Interpretive Summary: The amount of dissolved oxygen (DO) in water is one of the most commonly used indicators of river and stream health. Under extended hypoxic (low DO) or anoxic (no DO) conditions, most higher forms of life are driven off or die. In many regions of the USA, low DO is a common fresh water impairment. States, Territories and Tribes of the USA are required by federal law to develop Total Maximum Daily Loads (TMDLs) for waters not meeting established DO standards. Regulators and other professionals are increasingly relying on mathematical simulation models to develop these TMDLs. This paper provides a guide to mathematical simulation models available for developing DO TMDLs. Two case studies, one from Georgia and one from Kansas, are presented. The case studies indicate that DO models can be a useful tool for better understanding natural watersheds and for making decisions related to improving in-stream DO. The results illustrate the importance of proper model parameterization, calibration, and validation, and most importantly a proper understanding of the model by the user. This work provides a consistent and comprehensive evaluation of DO models to assist TMDL developers in selecting appropriate models for their application.

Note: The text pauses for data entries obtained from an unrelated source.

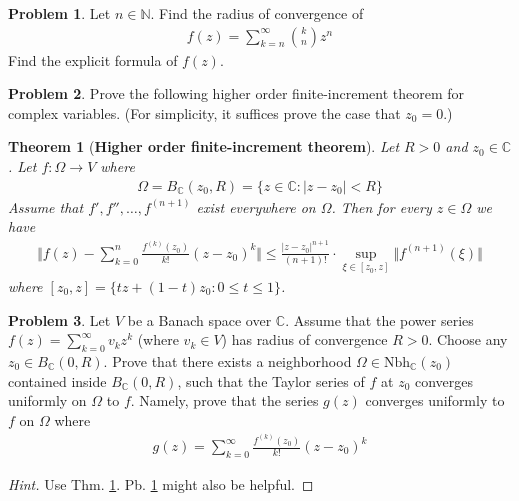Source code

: \documentclass[12pt,b5paper,notitlepage]{article}
\theoremstyle{definition}
\newtheorem{prob}{\color{red}Problem}[section]
\theoremstyle{plain}
\newtheorem{thm}[df]{Theorem}
\newcommand{\Cbb}{\mathbb C}
\newcommand{\Nbb}{\mathbb N}
\newcommand{\Nbh}{\mathrm{Nbh}}
\numberwithin{equation}{section}
\begin{document}
\begin{prob}\label{lb357}
Let $n\in\Nbb$. Find the radius of convergence of
\begin{align}
f(z)=\sum_{k=n}^\infty {k\choose n}z^n
\end{align}
Find the explicit formula of $f(z)$.
\end{prob}



\begin{prob}
Prove the following higher order finite-increment theorem for complex variables. (For simplicity, it suffices prove the case that $z_0=0$.)
\end{prob}

\begin{thm}[\textbf{Higher order finite-increment theorem}]  \label{lb356}
Let $R>0$ and $z_0\in\Cbb$. Let $f:\Omega\rightarrow V$ where
\begin{align*}
\Omega=B_\Cbb(z_0,R)=\{z\in\Cbb:|z-z_0|<R\}
\end{align*}
Assume that $f',f'',\dots,f^{(n+1)}$ exist everywhere on $\Omega$. Then for every $z\in\Omega$ we have
\begin{align}
\Big\Vert f(z)-\sum_{k=0}^n\frac{f^{(k)}(z_0)}{k!}(z-z_0)^k \Big\Vert \leq\frac{|z-z_0|^{n+1}}{(n+1)!}\cdot \sup_{\xi\in[z_0,z]} \Vert f^{(n+1)}(\xi)\Vert
\end{align}
where $[z_0,z]=\{tz+(1-t)z_0:0\leq t\leq 1\}$.
\end{thm}



\begin{prob}
Let $V$ be a Banach space over $\Cbb$. Assume that the power series $f(z)=\sum_{k=0}^\infty v_kz^k$ (where $v_k\in V$) has radius of convergence $R>0$. Choose any $z_0\in B_\Cbb(0,R)$. Prove that there exists a neighborhood $\Omega\in\Nbh_\Cbb(z_0)$ contained inside $B_\Cbb(0,R)$, such that the Taylor series of $f$ at $z_0$ converges uniformly on $\Omega$ to $f$. Namely, prove that the series $g(z)$ converges uniformly to $f$ on $\Omega$ where
\begin{align}
g(z)=\sum_{k=0}^\infty\frac{f^{(k)}(z_0)}{k!}(z-z_0)^k
\end{align}
\end{prob}

\begin{proof}[Hint]
Use Thm. \ref{lb356}.  Pb.  \ref{lb357} might also be helpful.
\end{proof}
\end{document}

Technical Abstract: The amount of dissolved oxygen (DO) in water is one of the most commonly used indicators of river and stream health. In most fresh water systems, aquatic fauna become stressed as DO drops below 4 or 5 mg L-1. Under extended hypoxic (low DO) or anoxic (no DO) conditions, most higher forms of life are driven off or die. Consequently, most water quality standards require a daily DO concentration average of 5 mg L-1 and no less than 4 mg L-1 at all times for waters supporting warm water species of fish. In many regions of the USA, low DO is a common fresh water impairment. States, Territories and Tribes of the USA are required by federal law to develop Total Maximum Daily Loads (TMDLs) for waters not meeting established DO standards. Regulators and other professionals are increasingly relying on mathematical simulation models to develop these TMDLs. The goal of this paper is to provide a guide to mathematical simulation models available for developing DO TMDLs. For this work, a model is defined as easily available software which can be used to simulate DO dynamics in flowing fresh water (riverine) systems. Four commonly used DO simulation models (QUAL2E, HSPF, SWAT, and WASP) are described in detail. Two case studies, one from Georgia and one from Kansas, are presented. The case studies indicate that DO models can be a useful tool for better understanding natural watersheds and for making decisions related to improving in-stream DO. Many of the models currently available for TMDL DO analysis continue to be enhanced. The models continue to become more sophisticated and more representative of the natural environment. The results illustrate the importance of proper model parameterization, calibration, and validation, and most importantly a proper understanding of the model by the user. This work provides a consistent and comprehensive evaluation of DO models to assist TMDL developers in selecting appropriate models for their application.